REMINDER: All investment, economics, and finance related material now appears at the new IaconoResearch.com. For the time being at least, this has become a personal blog covering a variety of mostly unrelated topics.

A Few Thoughts on the Housing Market

Jon Lansner of the Orange County Register, one of the early housing bubble bloggers as some people called us back around the middle of the last decade, is looking back on his five years of writing about the local and national housing market and has asked a few of his contemporaries for their thoughts on the subject here in 2011.

Below are his questions and my answers, some or all of which will appear at Jon’s blog and in the print edition of the paper sometime in the next week or two:

1. What has real estate blogging done for the housing market in terms of getting news and views out to the public?

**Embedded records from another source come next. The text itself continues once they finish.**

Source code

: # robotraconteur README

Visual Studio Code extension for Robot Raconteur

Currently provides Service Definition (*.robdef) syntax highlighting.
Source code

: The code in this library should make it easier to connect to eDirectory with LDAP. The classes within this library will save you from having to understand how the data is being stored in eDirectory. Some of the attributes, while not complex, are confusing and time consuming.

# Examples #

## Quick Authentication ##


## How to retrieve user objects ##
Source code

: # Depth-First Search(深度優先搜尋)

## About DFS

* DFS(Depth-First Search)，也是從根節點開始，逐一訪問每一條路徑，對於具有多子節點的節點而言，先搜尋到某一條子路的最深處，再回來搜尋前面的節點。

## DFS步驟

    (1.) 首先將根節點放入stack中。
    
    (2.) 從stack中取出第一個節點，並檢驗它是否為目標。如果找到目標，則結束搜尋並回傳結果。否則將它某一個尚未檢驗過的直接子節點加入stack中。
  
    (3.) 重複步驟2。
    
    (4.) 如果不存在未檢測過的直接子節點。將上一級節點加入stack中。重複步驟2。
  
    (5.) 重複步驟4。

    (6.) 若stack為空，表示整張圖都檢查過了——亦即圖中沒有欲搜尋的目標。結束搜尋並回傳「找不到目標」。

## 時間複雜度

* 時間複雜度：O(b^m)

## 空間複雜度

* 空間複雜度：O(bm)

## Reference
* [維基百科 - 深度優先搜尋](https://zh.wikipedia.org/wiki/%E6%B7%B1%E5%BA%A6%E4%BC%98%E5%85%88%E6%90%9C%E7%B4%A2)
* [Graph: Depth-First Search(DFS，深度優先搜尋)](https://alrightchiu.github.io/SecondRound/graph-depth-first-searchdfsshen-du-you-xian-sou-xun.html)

Has that changed in recent years?

For those searching on the internet for information about housing, it’s relatively easy to find material written by bloggers, however, as opposed to back around 2006 when just a few of us were writing about the “housing bubble”, today, you are more likely to find one of the many blogs written by those in the real estate industry, from whom you may get a different perspective on market conditions since, after all, they are in the business of selling houses.

It would also appear that those real estate sales types who do offer their thoughts online today have a better understanding of how the internet works. It’s funny to think back about those first “housing bubble denier” blogs written by real estate sales folks five or six years ago and how dreadfully misplaced their optimism was.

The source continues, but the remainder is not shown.